## TASK ITEM
Select every line below containing the word "Commands".

++++++++++

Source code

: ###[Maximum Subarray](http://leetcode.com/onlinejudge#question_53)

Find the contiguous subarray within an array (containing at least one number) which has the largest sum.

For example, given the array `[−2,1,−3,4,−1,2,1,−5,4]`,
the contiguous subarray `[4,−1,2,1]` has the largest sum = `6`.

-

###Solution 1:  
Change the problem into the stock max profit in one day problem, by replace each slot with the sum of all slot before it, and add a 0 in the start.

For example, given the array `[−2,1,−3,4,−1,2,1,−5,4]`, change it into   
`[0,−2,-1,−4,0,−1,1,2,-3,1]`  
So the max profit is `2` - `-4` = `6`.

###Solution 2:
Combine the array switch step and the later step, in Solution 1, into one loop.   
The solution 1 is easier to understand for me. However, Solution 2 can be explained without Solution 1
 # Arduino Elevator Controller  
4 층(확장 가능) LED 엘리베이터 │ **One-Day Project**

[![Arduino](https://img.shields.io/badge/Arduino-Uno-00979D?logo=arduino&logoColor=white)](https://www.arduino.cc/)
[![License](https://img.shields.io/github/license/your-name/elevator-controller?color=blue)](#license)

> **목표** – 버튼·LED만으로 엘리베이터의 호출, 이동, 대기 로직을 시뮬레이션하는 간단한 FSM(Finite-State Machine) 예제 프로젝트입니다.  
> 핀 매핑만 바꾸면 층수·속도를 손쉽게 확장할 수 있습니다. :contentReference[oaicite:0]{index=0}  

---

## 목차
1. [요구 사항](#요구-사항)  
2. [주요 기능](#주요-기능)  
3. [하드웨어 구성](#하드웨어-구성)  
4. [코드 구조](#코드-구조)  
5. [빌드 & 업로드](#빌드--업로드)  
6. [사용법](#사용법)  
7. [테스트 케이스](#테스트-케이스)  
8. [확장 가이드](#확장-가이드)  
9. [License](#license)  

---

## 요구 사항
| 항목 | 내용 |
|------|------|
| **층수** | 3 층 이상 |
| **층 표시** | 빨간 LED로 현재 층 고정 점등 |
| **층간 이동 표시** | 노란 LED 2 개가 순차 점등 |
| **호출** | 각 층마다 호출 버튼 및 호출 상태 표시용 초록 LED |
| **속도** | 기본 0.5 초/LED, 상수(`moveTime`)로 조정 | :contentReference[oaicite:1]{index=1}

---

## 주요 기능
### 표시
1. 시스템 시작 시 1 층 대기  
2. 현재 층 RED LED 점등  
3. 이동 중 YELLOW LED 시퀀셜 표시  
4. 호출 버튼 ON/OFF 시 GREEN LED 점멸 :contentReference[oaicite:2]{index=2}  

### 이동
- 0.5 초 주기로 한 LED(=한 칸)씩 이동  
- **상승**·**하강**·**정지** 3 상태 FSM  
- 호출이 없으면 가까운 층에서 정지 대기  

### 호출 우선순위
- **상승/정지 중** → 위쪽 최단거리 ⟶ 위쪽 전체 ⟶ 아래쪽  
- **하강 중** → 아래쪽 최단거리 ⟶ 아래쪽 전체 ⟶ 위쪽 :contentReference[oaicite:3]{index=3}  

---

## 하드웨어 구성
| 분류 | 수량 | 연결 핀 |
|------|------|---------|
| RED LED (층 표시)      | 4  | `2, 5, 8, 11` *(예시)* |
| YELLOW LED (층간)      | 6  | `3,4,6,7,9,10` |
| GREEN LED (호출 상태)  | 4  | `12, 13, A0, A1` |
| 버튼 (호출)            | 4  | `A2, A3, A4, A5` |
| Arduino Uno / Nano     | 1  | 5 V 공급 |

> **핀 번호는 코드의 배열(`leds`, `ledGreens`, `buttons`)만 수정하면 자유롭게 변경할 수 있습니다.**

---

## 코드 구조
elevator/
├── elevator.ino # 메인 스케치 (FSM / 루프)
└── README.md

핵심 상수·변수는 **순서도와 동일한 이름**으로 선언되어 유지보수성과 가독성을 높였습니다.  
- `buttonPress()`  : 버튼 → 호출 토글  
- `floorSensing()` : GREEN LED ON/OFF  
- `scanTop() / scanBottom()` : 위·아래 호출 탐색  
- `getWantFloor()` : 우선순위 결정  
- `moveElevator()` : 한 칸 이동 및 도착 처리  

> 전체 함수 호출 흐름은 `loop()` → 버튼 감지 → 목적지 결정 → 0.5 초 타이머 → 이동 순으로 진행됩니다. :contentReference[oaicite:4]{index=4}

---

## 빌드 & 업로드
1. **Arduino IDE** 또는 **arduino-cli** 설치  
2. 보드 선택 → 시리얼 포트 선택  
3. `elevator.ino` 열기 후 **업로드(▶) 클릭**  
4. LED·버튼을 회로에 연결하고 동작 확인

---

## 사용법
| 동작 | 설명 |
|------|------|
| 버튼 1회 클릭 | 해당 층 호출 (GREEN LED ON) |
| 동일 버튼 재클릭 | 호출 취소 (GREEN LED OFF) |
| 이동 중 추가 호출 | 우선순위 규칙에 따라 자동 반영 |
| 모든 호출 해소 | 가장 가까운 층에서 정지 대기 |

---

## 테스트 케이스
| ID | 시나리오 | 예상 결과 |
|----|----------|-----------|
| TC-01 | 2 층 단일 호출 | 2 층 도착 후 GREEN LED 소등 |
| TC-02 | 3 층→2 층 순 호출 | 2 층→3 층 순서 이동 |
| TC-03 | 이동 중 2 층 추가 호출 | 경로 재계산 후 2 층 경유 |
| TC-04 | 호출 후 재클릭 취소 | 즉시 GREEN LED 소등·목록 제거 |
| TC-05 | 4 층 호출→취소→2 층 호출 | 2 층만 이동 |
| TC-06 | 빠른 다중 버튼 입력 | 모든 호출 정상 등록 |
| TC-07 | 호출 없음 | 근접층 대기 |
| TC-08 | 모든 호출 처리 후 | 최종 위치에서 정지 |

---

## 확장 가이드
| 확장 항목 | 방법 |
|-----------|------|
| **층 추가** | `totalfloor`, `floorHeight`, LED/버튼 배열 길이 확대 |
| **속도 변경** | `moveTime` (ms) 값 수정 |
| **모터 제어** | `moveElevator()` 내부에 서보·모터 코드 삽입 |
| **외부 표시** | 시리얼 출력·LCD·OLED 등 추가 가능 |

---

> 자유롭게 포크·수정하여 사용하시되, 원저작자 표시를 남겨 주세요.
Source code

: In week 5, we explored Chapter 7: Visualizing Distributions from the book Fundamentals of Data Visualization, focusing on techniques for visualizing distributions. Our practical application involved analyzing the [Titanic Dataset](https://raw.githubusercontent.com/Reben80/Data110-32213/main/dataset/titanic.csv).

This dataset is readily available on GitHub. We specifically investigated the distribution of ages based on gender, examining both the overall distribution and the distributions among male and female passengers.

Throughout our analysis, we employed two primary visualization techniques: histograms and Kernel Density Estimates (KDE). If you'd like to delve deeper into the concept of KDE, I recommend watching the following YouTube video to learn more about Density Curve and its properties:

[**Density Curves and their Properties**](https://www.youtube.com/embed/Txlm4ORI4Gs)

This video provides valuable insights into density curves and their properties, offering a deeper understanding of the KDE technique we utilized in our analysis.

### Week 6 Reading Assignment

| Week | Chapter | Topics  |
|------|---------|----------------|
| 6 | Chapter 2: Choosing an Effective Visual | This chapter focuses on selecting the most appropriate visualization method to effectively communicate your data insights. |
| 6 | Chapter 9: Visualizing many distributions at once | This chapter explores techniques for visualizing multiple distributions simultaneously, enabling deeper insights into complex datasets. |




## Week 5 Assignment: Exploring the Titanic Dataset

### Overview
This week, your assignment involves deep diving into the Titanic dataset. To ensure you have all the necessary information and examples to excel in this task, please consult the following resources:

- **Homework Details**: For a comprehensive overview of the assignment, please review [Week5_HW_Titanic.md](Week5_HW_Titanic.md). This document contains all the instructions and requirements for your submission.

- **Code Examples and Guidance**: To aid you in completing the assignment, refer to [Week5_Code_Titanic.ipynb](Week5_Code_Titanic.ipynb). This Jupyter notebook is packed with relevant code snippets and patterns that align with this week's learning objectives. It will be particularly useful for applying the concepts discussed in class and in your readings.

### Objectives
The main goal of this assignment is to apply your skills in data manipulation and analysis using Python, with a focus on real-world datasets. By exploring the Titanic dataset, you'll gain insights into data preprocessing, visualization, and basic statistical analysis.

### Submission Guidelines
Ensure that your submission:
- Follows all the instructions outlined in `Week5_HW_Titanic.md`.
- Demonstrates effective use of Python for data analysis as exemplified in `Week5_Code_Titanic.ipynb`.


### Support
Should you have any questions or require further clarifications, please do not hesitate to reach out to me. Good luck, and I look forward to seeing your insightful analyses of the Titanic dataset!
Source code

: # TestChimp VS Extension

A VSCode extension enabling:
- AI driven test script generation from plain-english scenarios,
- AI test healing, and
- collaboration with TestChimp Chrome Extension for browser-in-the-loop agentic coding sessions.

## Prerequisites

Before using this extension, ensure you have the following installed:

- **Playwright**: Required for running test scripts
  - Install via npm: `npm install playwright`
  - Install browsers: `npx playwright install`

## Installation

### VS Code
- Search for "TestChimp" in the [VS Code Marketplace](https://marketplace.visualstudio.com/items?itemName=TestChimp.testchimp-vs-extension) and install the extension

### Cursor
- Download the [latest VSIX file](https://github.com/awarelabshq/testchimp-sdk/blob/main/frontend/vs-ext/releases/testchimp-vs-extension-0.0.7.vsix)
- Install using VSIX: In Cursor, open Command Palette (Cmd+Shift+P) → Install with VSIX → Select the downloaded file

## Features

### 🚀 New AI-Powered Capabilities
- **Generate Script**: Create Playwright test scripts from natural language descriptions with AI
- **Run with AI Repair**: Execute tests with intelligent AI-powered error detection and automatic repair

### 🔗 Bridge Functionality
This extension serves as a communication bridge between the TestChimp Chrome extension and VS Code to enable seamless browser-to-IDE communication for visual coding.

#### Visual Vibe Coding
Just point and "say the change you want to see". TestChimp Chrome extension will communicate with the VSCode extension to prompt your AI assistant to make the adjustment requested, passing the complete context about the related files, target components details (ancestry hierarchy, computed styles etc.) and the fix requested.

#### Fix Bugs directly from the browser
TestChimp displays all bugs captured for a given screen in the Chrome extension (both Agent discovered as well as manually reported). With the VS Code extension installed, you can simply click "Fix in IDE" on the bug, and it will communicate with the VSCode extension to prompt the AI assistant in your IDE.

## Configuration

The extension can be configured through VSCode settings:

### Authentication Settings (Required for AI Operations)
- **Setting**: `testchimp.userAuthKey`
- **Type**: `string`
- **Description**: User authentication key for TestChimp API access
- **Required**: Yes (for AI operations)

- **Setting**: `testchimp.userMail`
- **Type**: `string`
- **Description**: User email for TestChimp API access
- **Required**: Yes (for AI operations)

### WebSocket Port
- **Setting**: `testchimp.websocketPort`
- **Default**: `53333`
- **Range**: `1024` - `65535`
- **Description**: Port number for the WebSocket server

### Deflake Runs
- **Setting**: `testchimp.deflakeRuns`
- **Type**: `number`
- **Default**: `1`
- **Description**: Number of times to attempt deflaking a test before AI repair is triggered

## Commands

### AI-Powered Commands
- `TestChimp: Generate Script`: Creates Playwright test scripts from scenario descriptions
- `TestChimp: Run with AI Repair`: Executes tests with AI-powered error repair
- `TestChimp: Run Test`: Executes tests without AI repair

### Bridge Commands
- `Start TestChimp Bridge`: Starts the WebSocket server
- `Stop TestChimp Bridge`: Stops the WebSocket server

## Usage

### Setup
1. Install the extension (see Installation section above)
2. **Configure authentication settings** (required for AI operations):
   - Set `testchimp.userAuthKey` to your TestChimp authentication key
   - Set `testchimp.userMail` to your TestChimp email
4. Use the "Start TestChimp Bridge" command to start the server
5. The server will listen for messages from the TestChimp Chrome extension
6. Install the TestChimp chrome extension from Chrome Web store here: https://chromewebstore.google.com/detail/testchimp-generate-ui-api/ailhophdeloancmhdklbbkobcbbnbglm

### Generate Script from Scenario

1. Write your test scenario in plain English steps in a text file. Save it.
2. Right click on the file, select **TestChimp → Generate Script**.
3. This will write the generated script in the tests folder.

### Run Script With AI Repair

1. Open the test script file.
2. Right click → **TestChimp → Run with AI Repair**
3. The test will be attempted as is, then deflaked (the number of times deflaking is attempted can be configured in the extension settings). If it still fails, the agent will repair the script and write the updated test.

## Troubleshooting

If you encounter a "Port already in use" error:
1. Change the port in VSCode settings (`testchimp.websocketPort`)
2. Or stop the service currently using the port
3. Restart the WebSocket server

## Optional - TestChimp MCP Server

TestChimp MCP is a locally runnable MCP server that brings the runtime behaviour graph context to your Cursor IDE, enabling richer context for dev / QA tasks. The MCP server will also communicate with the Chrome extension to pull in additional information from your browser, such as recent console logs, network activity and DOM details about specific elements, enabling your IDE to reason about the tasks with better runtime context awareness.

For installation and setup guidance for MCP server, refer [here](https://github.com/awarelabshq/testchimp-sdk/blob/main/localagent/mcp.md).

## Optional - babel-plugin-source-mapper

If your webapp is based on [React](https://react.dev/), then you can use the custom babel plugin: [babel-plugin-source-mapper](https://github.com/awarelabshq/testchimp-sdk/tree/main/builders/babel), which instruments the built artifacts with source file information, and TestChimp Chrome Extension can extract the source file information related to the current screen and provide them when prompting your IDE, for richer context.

++++++++++

## SOLUTION FOR THIS TASK
## Commands
### AI-Powered Commands
### Bridge Commands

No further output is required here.